We looked in the direction she was pointing. All six of them were swimming in the cold water, diving from time to time.

"They really seem to think that the picture is there at the bottom," Sunny snorted.

"Yeah. It will be funny if they find it there," I said.

"It's so cold," Liz shivered. "They shouldn't swim in so cold water. They easily can catch pneumonia or something even worse."

"Guys, look! Henshaw is in a diving suit," Richelle giggled.

"The way things are going, he will find a scuba by tomorrow," Tom muttered.

"If he finds a scuba," snorted Nick, "he'll dwell down there in the ocean."

"Okay, listen," I said quietly. "The Demons won't be looking for the painting in the ocean forever. Even they aren't so stupid. Probably they will be disappointed in their idea already today and will think of something new. So. It means that we should use the time when they're diving as usefully as possible."

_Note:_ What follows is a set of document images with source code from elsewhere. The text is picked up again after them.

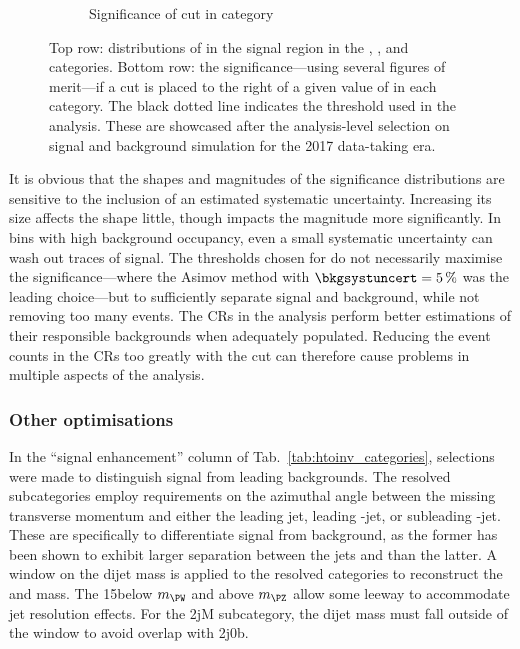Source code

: \begin{figure}[htbp]
\begin{subfigure}[b]{0.27\textwidth}
        \caption{Significance of cut in \ggH category}
    \end{subfigure}
    \caption[Distributions of \omegaTilde in the signal region in the \ttH, \VH, and \ggH categories, along with the significance---using several figures of merit---if a cut is placed to the right of a given value]{Top row: distributions of \omegaTilde in the signal region in the \ttH, \VH, and \ggH categories. Bottom row: the significance---using several figures of merit---if a cut is placed to the right of a given value of \omegaTilde in each category. The black dotted line indicates the threshold used in the analysis. These are showcased after the analysis-level selection on signal and background simulation for the 2017 data-taking era.}
    \label{fig:htoinv_category_optimisations_significances}
\end{figure}


It is obvious that the shapes and magnitudes of the significance distributions are sensitive to the inclusion of an estimated systematic uncertainty. Increasing its size affects the shape little, though impacts the magnitude more significantly. In bins with high background occupancy, even a small systematic uncertainty can wash out traces of signal. The thresholds chosen for \omegaTilde do not necessarily maximise the significance---where the Asimov method with $\bkgsystuncert = \text{5\,\%}$ was the leading choice---but to sufficiently separate signal and background, while not removing too many events. The \glspl{CR} in the analysis perform better estimations of their responsible backgrounds when adequately populated. Reducing the event counts in the \glspl{CR} too greatly with the \omegaTilde cut can therefore cause problems in multiple aspects of the analysis.




\subsubsection{Other optimisations}
\label{subsubsec:htoinv_other_optimisations}

In the ``signal enhancement'' column of Tab.~\ref{tab:htoinv_categories}, selections were made to distinguish signal from leading backgrounds. The \ttH resolved subcategories employ requirements on the azimuthal angle between the missing transverse momentum and either the leading jet, leading \Pbottom-jet, or subleading \Pbottom-jet. These are specifically to differentiate \ttH signal from \ttbar background, as the former has been shown to exhibit larger separation between the \glspl{jet} and \ptmiss than the latter. A window on the dijet mass is applied to the \VH resolved categories to reconstruct the \PW and \PZ mass. The 15\GeV below $m_{\PW}$ and above $m_{\PZ}$ allow some leeway to accommodate jet resolution effects. For the \ggH 2jM subcategory, the dijet mass must fall outside of the window to avoid overlap with \VH 2j0b.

"I'm telling you, let's visit the nearly-drowned guy," Tom repeated.

"He's right," Sunny agreed. "Maybe he'll clarify something. And I think that we should check the coast again after that. It'll be low tide. Who knows, maybe we'll find the fourth fragment of the picture frame."

"But we can't visit Mr Adaskey empty-handed," Liz said doubtfully. "Let's buy a bunch of flowers."

"What for!?" Tom snorted in disgust.

"What "what for"? Liz turned to him.

"Why spend money for such rubbish," Tom waved his hand. "I suggest buying a chocolate bar or something tasty."

"Typical of Tom," Nick snorted.

"Typical or not, I agree with him," I supported Tom. "I think this guy will be more pleased to get something tasty than flowers."